● **Task to complete**:
Every record below is to be restated word for word, and no picture is to be copied.

● **Source texts of formatted documents**:
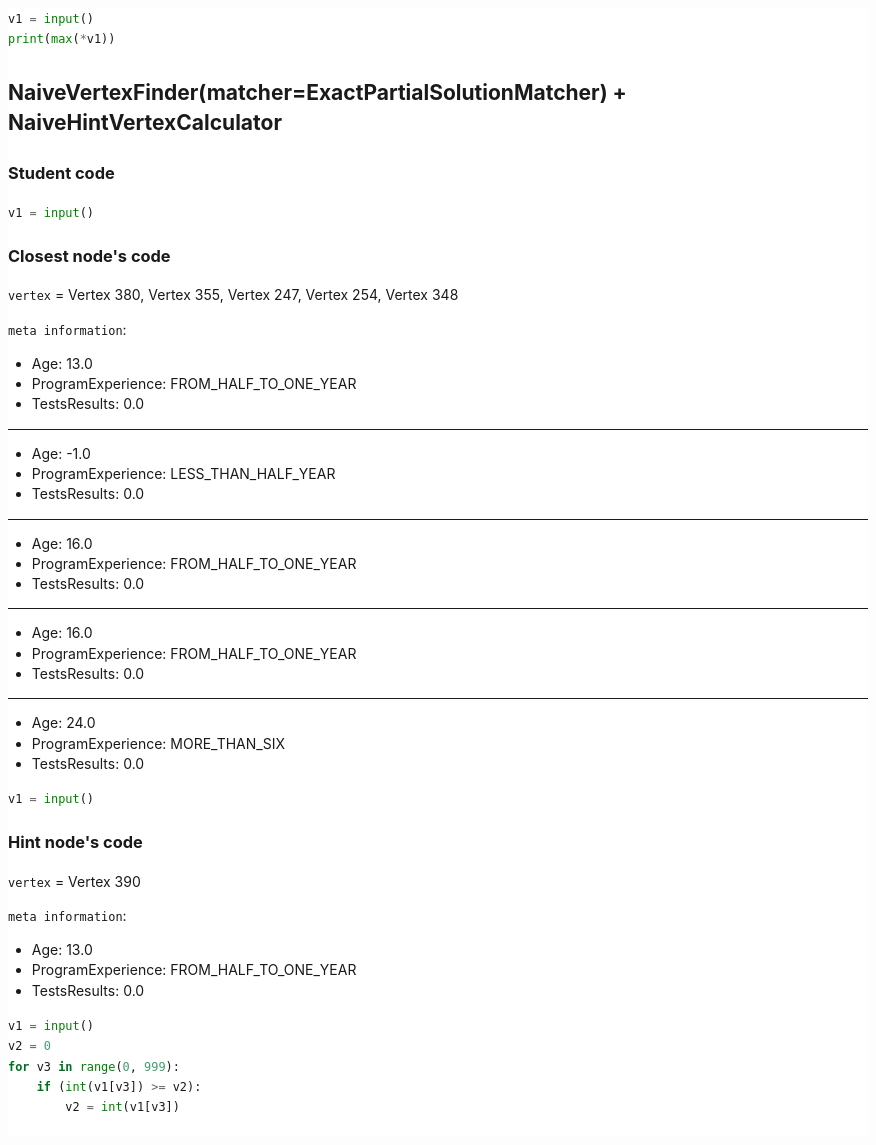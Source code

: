 
```python
v1 = input()
print(max(*v1))

```
## NaiveVertexFinder(matcher=ExactPartialSolutionMatcher) + NaiveHintVertexCalculator

### Student code
```python
v1 = input()

```

### Closest node's code
`vertex` = Vertex 380, Vertex 355, Vertex 247, Vertex 254, Vertex 348

`meta information`:
* Age: 13.0
* ProgramExperience: FROM_HALF_TO_ONE_YEAR
* TestsResults: 0.0
---
* Age: -1.0
* ProgramExperience: LESS_THAN_HALF_YEAR
* TestsResults: 0.0
---
* Age: 16.0
* ProgramExperience: FROM_HALF_TO_ONE_YEAR
* TestsResults: 0.0
---
* Age: 16.0
* ProgramExperience: FROM_HALF_TO_ONE_YEAR
* TestsResults: 0.0
---
* Age: 24.0
* ProgramExperience: MORE_THAN_SIX
* TestsResults: 0.0


```python
v1 = input()

```

### Hint node's code 
`vertex` = Vertex 390

`meta information`:
* Age: 13.0
* ProgramExperience: FROM_HALF_TO_ONE_YEAR
* TestsResults: 0.0


```python
v1 = input()
v2 = 0
for v3 in range(0, 999):
    if (int(v1[v3]) >= v2):
        v2 = int(v1[v3])
        
```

● **Result**:
Source code

: 
```python
v1 = input()
print(max(*v1))

```
## NaiveVertexFinder(matcher=ExactPartialSolutionMatcher) + NaiveHintVertexCalculator

### Student code
```python
v1 = input()

```

### Closest node's code
`vertex` = Vertex 380, Vertex 355, Vertex 247, Vertex 254, Vertex 348

`meta information`:
* Age: 13.0
* ProgramExperience: FROM_HALF_TO_ONE_YEAR
* TestsResults: 0.0
---
* Age: -1.0
* ProgramExperience: LESS_THAN_HALF_YEAR
* TestsResults: 0.0
---
* Age: 16.0
* ProgramExperience: FROM_HALF_TO_ONE_YEAR
* TestsResults: 0.0
---
* Age: 16.0
* ProgramExperience: FROM_HALF_TO_ONE_YEAR
* TestsResults: 0.0
---
* Age: 24.0
* ProgramExperience: MORE_THAN_SIX
* TestsResults: 0.0


```python
v1 = input()

```

### Hint node's code 
`vertex` = Vertex 390

`meta information`:
* Age: 13.0
* ProgramExperience: FROM_HALF_TO_ONE_YEAR
* TestsResults: 0.0


```python
v1 = input()
v2 = 0
for v3 in range(0, 999):
    if (int(v1[v3]) >= v2):
        v2 = int(v1[v3])
        
```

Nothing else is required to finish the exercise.